> [Work item] Copy out lines with the word "string" from the material that follows.

> [Data extracts]
____
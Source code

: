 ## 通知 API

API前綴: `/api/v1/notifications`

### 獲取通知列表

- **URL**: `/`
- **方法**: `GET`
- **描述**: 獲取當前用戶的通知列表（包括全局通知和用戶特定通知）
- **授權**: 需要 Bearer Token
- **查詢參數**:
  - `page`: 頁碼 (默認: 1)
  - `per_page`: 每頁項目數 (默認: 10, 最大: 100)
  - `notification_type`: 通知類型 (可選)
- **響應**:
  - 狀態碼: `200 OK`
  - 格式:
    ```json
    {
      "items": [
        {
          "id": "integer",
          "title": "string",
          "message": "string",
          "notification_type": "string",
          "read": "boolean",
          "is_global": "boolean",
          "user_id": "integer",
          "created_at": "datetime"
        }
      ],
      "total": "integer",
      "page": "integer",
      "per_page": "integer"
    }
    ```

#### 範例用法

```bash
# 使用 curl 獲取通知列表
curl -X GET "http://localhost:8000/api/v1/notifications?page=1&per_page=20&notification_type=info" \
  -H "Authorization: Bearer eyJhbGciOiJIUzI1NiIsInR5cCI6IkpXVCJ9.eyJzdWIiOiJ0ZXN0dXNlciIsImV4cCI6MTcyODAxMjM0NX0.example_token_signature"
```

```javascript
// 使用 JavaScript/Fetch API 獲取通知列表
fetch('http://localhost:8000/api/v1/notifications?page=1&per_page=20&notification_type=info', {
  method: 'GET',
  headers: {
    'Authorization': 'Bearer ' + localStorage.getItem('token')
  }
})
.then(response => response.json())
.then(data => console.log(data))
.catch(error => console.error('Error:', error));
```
____
> [Solution]
          "title": "string",
          "message": "string",
          "notification_type": "string",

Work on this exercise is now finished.